> [What to produce]: Restate word for word the lines of the records below, starting at the line that contains "2. Compute the" and ending at the line that contains "4. Repeat steps", with both of those lines included and nothing else.

> [Entries supplied]:
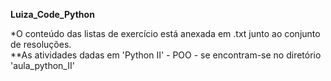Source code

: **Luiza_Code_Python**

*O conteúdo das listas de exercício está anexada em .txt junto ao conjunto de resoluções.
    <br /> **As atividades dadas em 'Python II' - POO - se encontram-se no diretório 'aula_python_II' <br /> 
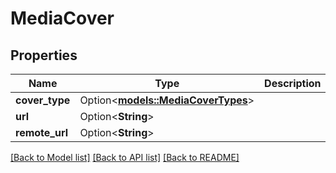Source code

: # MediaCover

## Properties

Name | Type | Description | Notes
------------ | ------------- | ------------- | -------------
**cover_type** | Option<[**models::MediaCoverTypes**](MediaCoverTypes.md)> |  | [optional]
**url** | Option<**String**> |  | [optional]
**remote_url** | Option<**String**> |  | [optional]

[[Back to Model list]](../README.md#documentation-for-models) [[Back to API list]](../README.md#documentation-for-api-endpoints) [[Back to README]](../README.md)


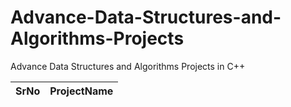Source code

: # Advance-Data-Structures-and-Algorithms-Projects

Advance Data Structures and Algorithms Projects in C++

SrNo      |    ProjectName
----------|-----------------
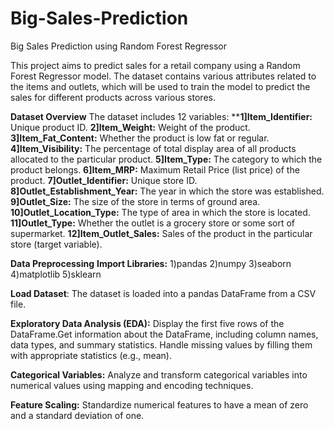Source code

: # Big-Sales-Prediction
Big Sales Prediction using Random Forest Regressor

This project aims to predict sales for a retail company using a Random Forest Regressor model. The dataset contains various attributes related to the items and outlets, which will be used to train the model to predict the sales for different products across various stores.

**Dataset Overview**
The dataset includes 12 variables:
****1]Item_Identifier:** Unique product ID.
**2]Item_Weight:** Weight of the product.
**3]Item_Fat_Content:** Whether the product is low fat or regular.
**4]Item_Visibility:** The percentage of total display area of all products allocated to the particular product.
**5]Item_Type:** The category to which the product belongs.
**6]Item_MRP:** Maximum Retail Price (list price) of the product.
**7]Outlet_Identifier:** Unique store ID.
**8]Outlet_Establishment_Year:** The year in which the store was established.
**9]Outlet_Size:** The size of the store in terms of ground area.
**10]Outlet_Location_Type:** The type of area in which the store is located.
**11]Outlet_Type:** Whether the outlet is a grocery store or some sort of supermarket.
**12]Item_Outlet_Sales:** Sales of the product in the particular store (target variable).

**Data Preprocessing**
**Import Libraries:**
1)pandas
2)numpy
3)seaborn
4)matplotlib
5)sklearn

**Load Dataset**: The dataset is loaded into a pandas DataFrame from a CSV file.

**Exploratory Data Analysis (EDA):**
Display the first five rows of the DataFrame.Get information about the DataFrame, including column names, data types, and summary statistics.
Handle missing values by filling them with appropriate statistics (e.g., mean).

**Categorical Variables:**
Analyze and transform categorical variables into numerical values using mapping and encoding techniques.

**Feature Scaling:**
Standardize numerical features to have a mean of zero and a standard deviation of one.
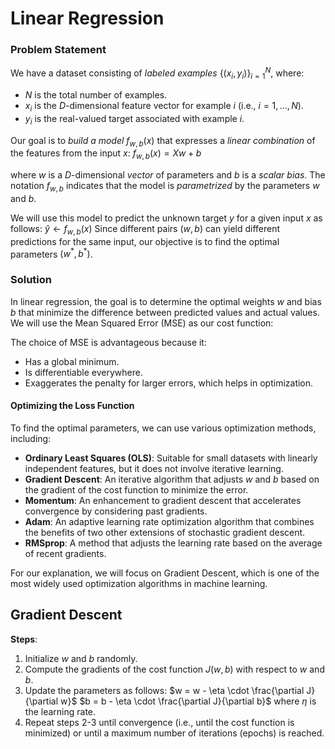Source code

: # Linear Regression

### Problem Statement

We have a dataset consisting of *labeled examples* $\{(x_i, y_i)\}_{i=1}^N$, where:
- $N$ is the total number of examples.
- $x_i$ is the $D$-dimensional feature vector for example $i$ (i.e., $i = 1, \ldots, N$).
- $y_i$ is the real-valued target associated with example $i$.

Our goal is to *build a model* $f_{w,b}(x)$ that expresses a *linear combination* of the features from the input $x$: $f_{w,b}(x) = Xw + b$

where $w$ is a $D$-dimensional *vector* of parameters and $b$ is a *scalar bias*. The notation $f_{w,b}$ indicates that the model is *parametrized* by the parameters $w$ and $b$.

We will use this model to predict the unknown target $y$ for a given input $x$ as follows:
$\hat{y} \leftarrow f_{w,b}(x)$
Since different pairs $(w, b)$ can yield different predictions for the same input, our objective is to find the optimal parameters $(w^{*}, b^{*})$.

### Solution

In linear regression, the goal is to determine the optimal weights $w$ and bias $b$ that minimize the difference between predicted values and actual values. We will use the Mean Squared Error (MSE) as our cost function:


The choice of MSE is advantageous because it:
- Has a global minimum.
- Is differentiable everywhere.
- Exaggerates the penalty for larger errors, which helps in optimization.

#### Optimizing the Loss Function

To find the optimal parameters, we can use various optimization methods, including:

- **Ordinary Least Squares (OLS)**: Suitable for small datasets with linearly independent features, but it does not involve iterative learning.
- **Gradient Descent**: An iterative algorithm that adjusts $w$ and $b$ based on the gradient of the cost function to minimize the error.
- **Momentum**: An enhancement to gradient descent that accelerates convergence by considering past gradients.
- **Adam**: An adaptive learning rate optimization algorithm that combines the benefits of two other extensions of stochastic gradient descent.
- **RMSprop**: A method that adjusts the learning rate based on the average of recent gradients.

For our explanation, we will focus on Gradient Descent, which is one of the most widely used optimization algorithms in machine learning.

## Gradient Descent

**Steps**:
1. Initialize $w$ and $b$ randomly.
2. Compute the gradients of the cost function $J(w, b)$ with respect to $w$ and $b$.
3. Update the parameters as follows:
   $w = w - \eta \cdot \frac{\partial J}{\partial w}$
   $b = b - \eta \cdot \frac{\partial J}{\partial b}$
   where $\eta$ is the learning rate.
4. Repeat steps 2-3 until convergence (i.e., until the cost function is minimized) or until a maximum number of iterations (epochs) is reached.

--

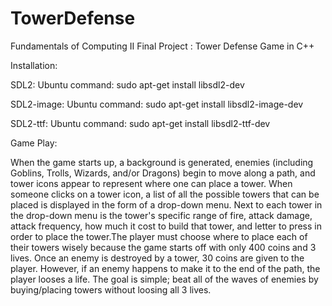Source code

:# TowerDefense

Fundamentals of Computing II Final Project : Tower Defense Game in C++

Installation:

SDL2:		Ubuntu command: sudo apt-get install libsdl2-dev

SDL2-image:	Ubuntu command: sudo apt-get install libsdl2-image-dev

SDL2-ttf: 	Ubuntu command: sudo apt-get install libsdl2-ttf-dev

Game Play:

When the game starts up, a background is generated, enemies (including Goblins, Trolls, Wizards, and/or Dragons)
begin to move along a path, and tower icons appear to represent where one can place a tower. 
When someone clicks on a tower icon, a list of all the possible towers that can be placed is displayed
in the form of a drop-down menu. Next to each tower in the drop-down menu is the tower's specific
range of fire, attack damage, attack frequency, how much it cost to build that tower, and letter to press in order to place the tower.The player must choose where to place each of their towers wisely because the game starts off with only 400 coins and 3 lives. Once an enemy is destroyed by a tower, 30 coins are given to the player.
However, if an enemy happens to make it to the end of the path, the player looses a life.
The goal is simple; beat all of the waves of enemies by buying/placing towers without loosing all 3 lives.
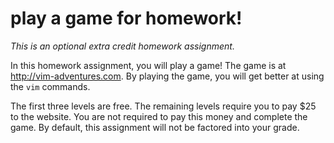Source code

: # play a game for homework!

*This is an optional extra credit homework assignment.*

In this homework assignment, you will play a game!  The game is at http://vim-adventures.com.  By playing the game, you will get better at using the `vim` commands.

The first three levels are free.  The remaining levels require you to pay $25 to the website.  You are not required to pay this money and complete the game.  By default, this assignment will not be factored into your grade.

==

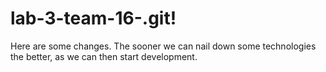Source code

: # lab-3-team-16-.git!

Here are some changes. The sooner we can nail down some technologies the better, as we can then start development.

> [Reply to the task]:
2. Compute the gradients of the cost function $J(w, b)$ with respect to $w$ and $b$.
3. Update the parameters as follows:
   $w = w - \eta \cdot \frac{\partial J}{\partial w}$
   $b = b - \eta \cdot \frac{\partial J}{\partial b}$
   where $\eta$ is the learning rate.
4. Repeat steps 2-3 until convergence (i.e., until the cost function is minimized) or until a maximum number of iterations (epochs) is reached.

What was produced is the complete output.